I am forecasting the number of logins. I have a dataset with the number of logins for each hour.
First, I use LOF (local outlier factor) to find the outliers and then I remove them.
Second, I use Kalman filter to forecast.
But as you can see in the plot, the prediction (blue) is displaced in time from the logins (red) and also from the future confidence interval (green).
So, would it be better to transform the outliers (maybe make them "normal") rather than completely removing them? Because right now I have some gaps in time. For example (the first monday), I have logins , for each hour, from 00h to 15h and the from 18h until the next day. So there is a gap of 2 hours.
@rosho you would need to test several output with your data to confirm whether to include outliers or not.
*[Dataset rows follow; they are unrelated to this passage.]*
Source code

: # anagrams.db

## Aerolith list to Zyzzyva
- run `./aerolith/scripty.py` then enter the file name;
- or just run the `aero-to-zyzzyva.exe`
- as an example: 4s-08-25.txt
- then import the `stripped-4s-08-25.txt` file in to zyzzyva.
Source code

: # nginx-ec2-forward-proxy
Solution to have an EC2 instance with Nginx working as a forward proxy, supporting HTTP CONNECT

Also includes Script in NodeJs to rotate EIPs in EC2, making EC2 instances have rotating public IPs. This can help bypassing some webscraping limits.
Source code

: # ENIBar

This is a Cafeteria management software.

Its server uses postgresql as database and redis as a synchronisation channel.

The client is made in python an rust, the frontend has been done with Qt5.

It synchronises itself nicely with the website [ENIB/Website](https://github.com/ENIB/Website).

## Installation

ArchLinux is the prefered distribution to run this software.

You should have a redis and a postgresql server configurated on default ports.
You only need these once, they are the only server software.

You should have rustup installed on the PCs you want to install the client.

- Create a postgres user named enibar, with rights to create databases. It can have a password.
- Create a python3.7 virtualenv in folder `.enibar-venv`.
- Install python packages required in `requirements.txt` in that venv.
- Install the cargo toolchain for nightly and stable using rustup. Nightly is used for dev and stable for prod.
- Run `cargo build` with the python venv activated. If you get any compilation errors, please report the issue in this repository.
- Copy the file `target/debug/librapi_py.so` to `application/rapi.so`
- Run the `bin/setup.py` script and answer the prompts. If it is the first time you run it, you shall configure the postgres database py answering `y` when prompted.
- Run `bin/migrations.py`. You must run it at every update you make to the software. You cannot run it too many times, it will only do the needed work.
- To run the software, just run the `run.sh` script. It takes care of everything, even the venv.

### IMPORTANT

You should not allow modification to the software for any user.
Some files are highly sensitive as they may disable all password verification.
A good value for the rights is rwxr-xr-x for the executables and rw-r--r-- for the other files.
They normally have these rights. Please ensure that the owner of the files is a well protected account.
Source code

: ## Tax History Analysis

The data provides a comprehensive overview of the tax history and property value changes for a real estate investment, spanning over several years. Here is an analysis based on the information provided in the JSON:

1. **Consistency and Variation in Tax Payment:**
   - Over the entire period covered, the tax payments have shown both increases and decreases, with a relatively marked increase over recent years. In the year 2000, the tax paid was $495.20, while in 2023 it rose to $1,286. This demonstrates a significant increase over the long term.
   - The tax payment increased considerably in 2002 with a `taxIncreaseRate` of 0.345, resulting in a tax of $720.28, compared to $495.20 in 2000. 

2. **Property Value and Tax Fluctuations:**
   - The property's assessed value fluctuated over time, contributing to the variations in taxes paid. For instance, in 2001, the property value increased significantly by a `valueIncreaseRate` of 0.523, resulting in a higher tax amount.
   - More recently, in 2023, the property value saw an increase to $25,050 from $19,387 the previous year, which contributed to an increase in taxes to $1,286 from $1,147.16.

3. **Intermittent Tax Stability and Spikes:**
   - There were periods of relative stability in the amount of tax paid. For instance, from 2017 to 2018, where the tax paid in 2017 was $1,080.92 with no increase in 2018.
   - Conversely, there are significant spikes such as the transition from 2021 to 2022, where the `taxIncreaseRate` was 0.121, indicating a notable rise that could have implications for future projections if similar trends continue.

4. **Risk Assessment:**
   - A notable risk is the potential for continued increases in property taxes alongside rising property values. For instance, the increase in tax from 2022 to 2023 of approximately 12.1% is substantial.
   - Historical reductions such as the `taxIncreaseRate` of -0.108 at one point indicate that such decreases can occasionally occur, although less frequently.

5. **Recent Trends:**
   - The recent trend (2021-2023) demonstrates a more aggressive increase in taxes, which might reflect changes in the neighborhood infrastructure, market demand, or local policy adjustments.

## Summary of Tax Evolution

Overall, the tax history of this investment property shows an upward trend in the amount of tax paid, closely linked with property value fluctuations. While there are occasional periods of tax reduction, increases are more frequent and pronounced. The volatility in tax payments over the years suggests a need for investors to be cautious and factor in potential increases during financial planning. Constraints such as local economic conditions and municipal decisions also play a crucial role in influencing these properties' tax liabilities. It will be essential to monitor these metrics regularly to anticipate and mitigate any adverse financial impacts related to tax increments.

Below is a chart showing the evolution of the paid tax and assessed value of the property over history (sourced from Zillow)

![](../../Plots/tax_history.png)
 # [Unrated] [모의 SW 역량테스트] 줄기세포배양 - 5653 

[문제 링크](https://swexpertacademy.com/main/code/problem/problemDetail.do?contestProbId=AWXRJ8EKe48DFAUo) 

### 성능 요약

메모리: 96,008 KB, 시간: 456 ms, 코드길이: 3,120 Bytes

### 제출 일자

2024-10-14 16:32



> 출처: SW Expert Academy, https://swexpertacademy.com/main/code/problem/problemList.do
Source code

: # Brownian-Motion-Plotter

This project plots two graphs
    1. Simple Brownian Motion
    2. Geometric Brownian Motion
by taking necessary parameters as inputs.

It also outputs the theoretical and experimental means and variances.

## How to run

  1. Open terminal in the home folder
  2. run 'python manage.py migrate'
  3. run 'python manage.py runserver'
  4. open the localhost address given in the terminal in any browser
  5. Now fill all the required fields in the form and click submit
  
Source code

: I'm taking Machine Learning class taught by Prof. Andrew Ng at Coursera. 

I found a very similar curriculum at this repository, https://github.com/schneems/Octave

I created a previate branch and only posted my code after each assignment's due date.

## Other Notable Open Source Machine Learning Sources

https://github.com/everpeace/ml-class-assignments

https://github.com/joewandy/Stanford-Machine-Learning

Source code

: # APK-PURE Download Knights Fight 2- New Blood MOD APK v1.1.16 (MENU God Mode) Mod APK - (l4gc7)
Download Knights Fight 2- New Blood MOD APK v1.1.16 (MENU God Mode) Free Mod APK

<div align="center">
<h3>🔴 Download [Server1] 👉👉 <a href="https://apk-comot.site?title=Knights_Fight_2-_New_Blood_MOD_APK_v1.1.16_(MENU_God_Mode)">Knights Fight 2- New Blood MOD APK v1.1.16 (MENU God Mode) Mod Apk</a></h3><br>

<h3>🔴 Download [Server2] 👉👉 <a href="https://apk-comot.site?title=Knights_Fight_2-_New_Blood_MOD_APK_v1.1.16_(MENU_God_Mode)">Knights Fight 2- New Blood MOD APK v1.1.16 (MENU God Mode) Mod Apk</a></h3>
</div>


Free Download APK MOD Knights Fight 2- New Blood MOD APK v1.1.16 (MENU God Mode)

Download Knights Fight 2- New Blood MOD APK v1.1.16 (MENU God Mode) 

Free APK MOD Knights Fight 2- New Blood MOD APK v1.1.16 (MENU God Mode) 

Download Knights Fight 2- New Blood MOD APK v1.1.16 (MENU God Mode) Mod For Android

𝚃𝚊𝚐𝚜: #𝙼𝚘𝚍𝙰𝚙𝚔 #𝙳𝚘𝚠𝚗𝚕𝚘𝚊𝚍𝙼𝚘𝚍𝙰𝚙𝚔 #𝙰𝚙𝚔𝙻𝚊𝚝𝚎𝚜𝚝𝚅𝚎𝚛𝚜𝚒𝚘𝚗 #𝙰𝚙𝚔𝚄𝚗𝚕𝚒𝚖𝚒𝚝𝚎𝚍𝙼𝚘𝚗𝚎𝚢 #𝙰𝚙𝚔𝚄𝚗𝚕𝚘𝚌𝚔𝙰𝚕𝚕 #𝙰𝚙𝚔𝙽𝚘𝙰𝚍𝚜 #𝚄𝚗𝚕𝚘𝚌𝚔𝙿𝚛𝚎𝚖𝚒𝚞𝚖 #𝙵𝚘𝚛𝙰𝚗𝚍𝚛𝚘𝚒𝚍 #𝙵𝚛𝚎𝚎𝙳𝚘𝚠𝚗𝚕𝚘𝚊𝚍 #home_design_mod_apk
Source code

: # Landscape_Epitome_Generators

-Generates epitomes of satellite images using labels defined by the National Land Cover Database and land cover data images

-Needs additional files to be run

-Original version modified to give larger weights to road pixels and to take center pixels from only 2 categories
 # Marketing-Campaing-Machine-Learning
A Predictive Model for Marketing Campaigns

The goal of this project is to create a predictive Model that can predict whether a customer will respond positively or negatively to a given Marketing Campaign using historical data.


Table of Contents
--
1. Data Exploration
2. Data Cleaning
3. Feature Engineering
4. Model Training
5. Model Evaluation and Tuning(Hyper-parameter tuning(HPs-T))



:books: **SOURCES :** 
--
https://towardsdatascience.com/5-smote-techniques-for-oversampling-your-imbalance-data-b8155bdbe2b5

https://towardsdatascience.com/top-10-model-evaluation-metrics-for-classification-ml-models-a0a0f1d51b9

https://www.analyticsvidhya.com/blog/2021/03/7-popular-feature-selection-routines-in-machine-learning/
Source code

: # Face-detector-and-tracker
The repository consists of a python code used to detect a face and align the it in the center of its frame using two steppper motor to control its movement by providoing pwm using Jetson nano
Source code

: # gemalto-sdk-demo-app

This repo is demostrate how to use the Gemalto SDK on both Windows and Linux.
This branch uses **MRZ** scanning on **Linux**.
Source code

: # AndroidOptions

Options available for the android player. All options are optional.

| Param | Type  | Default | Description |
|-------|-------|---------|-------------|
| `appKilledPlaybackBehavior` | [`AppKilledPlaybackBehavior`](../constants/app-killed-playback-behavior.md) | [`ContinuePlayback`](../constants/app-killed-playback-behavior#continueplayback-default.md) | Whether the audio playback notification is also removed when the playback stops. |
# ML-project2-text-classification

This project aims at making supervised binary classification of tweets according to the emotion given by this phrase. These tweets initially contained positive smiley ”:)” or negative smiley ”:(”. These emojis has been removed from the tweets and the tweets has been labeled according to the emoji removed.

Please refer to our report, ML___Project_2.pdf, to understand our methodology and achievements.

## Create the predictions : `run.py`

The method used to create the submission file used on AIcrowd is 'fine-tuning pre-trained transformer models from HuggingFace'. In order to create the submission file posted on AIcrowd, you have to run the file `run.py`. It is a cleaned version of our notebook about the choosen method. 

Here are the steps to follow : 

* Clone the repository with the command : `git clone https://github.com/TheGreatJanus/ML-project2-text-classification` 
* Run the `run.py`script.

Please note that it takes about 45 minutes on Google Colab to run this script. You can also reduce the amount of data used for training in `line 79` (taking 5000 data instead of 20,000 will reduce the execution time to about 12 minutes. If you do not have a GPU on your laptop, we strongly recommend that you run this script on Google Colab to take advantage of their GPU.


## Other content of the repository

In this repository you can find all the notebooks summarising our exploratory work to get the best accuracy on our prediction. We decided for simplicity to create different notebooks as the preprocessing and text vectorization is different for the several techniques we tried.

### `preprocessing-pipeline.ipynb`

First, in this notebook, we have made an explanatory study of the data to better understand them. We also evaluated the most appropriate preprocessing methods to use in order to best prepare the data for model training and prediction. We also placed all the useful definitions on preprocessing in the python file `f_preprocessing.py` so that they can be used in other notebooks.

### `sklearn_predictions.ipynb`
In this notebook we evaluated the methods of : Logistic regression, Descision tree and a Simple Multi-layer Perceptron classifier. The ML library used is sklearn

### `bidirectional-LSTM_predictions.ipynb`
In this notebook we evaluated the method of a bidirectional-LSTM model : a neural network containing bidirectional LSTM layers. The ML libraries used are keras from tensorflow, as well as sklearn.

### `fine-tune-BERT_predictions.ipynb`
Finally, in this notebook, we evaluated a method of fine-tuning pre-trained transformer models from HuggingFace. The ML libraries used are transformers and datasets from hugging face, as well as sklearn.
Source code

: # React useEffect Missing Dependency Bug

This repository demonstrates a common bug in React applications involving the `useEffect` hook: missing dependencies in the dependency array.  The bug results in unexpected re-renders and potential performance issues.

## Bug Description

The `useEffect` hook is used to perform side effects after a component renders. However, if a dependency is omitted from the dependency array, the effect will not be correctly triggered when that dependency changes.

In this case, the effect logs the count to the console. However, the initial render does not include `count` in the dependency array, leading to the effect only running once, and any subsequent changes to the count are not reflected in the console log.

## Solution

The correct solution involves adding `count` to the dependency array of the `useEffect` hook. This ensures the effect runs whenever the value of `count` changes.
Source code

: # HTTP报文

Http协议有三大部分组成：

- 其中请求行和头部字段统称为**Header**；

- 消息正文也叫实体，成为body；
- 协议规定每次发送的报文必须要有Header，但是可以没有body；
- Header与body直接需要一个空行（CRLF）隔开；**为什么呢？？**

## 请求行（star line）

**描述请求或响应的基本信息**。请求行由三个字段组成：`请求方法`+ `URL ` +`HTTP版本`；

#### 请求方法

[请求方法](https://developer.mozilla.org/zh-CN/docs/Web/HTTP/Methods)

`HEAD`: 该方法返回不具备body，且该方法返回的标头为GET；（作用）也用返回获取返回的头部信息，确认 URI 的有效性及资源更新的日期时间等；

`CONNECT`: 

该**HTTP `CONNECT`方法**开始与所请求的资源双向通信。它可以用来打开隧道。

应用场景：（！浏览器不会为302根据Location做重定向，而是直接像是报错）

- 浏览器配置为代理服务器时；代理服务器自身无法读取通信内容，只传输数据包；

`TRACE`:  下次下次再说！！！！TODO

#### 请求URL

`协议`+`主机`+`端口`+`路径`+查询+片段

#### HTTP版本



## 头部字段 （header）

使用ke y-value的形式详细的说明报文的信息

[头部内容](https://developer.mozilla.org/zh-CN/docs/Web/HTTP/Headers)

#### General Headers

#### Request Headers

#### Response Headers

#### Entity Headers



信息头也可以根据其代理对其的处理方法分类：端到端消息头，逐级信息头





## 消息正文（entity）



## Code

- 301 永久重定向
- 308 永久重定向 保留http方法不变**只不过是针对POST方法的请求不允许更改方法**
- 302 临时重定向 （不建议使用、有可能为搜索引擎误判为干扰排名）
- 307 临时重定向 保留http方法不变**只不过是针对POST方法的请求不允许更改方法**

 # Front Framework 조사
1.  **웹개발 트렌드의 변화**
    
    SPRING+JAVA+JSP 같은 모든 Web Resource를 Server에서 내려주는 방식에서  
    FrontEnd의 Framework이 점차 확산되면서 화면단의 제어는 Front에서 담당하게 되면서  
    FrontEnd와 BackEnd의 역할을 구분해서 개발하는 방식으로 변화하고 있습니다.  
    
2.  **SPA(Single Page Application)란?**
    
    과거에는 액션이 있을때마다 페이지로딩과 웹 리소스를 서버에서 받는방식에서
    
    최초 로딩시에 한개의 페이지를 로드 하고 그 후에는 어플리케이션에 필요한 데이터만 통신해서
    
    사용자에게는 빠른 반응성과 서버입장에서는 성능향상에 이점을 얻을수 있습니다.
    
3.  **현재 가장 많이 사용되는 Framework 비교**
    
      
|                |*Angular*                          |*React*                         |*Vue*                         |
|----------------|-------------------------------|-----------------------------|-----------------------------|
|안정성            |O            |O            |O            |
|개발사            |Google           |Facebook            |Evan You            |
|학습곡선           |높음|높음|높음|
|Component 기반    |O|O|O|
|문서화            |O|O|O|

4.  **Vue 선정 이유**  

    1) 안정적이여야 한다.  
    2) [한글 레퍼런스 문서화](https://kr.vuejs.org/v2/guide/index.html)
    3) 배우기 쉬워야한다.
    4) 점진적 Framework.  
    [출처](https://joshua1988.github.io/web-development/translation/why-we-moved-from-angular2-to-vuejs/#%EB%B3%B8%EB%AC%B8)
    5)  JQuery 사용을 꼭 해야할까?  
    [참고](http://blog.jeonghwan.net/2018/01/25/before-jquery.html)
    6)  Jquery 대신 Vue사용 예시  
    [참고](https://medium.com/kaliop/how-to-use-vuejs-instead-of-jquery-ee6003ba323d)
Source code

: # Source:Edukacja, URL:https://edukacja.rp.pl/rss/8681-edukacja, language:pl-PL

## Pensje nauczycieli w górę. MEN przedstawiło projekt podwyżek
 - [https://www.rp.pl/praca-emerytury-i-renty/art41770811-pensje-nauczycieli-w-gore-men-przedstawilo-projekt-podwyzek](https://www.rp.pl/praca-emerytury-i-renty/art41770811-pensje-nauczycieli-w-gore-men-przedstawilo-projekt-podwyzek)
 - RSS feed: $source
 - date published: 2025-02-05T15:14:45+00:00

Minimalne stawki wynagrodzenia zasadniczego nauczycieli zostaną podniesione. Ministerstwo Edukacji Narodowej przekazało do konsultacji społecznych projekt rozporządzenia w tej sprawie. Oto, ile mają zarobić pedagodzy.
Refer to Splunk Blog on Ensuring Success with Splunk ITSI Adaptive Thresholding Part 3, where it has been mentioned that Quantile is fairly resistant to very large outliers.
In case of predict command do try out older days with
holdback to ensure predicted and actual value are more aligned or not.
That's a good question...as with anything in ML you gotta test and pick what suits your use-case best.
Including outliers for logins might ruin all the "normal" data that you should use for predictions, but again some outliers are recurring and could be used for predictions to avoid false positives.
What happens if you include the outliers are the results affected heavily ?